[EXTRACTED MATERIAL]:

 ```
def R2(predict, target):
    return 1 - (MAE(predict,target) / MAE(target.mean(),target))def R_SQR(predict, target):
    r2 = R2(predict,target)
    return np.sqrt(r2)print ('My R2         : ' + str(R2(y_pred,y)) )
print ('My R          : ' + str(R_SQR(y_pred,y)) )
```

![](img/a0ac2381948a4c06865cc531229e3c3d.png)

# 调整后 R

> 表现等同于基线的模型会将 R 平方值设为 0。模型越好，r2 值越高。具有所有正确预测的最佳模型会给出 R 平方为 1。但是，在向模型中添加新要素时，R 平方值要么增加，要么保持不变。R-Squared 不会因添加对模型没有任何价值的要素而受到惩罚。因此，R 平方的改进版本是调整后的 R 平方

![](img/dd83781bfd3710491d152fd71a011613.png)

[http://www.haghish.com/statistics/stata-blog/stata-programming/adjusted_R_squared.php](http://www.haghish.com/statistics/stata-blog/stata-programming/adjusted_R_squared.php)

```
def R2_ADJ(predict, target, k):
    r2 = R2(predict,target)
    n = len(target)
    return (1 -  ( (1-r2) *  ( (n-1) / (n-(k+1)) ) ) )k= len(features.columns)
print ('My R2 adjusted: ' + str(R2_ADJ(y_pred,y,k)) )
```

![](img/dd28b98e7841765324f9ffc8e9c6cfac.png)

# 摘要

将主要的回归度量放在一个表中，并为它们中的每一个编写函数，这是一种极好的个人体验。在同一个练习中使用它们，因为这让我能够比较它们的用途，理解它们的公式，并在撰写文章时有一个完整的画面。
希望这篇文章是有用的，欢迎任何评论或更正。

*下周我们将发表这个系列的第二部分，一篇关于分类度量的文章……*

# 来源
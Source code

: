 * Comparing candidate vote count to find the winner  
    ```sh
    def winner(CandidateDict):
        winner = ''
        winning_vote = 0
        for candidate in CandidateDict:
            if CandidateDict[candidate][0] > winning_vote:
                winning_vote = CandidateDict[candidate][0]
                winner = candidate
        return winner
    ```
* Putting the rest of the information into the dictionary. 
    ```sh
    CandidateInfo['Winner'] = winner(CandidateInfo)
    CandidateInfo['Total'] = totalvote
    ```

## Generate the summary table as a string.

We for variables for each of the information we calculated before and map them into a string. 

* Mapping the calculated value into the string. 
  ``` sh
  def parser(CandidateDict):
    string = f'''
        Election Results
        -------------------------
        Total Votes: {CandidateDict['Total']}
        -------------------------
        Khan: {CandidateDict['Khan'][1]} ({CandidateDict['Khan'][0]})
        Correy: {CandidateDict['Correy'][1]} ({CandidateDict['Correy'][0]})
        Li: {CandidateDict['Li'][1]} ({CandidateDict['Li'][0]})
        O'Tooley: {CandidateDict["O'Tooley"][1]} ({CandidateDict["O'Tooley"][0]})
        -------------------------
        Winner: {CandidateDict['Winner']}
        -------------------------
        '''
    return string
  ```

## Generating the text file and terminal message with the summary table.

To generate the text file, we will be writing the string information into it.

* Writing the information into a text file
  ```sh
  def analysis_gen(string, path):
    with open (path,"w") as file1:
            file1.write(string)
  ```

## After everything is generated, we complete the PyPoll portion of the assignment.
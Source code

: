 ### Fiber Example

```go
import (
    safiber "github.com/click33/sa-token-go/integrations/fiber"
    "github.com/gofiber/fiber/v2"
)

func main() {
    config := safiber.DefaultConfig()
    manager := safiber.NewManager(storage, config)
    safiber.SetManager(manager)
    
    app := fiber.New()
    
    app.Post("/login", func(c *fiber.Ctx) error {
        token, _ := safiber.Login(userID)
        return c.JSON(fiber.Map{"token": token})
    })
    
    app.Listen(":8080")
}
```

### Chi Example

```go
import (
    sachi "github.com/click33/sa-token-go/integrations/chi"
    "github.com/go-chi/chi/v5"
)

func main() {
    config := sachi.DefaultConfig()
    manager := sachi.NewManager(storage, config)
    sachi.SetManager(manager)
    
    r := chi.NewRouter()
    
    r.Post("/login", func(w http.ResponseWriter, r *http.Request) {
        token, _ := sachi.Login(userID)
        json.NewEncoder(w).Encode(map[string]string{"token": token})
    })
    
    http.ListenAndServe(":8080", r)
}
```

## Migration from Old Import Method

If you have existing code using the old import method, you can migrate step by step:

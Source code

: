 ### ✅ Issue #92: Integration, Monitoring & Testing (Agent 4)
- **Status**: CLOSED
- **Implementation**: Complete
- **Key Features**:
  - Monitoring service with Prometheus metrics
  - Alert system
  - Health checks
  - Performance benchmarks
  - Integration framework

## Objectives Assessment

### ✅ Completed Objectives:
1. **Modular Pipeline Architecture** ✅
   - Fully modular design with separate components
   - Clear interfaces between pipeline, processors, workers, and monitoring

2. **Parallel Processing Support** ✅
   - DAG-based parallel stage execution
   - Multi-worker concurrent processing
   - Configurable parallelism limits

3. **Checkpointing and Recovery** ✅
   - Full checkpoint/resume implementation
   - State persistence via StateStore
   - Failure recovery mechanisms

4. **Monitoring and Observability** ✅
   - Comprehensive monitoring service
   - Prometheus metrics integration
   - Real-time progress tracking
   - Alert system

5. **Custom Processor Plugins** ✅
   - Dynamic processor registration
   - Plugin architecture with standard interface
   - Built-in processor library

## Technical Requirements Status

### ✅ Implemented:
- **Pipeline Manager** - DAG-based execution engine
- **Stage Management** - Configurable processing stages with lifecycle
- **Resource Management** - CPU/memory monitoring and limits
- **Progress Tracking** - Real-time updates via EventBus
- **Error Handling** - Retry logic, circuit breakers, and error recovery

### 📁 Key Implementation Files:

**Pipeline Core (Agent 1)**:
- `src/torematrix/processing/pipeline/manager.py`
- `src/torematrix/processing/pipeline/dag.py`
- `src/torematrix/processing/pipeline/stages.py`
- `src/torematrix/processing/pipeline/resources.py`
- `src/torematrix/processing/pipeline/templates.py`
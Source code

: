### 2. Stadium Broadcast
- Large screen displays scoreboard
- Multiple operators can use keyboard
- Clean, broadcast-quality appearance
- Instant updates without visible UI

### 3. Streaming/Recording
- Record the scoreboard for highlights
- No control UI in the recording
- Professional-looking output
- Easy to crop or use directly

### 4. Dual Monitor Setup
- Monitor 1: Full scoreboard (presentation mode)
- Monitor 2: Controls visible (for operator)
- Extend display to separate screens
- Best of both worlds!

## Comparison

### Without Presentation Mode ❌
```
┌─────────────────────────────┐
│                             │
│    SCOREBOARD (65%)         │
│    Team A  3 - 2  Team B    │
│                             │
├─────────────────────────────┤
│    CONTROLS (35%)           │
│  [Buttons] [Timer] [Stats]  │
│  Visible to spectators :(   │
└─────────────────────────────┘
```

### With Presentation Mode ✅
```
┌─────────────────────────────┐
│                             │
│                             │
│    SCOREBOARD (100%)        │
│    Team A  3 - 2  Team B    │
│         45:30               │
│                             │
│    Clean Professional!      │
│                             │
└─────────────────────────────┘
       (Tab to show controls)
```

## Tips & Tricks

[THE TASK]: Go line by line through the data above and count those holding "Real"; report the number alone.

[ANSWER FOR THE TASK]: 2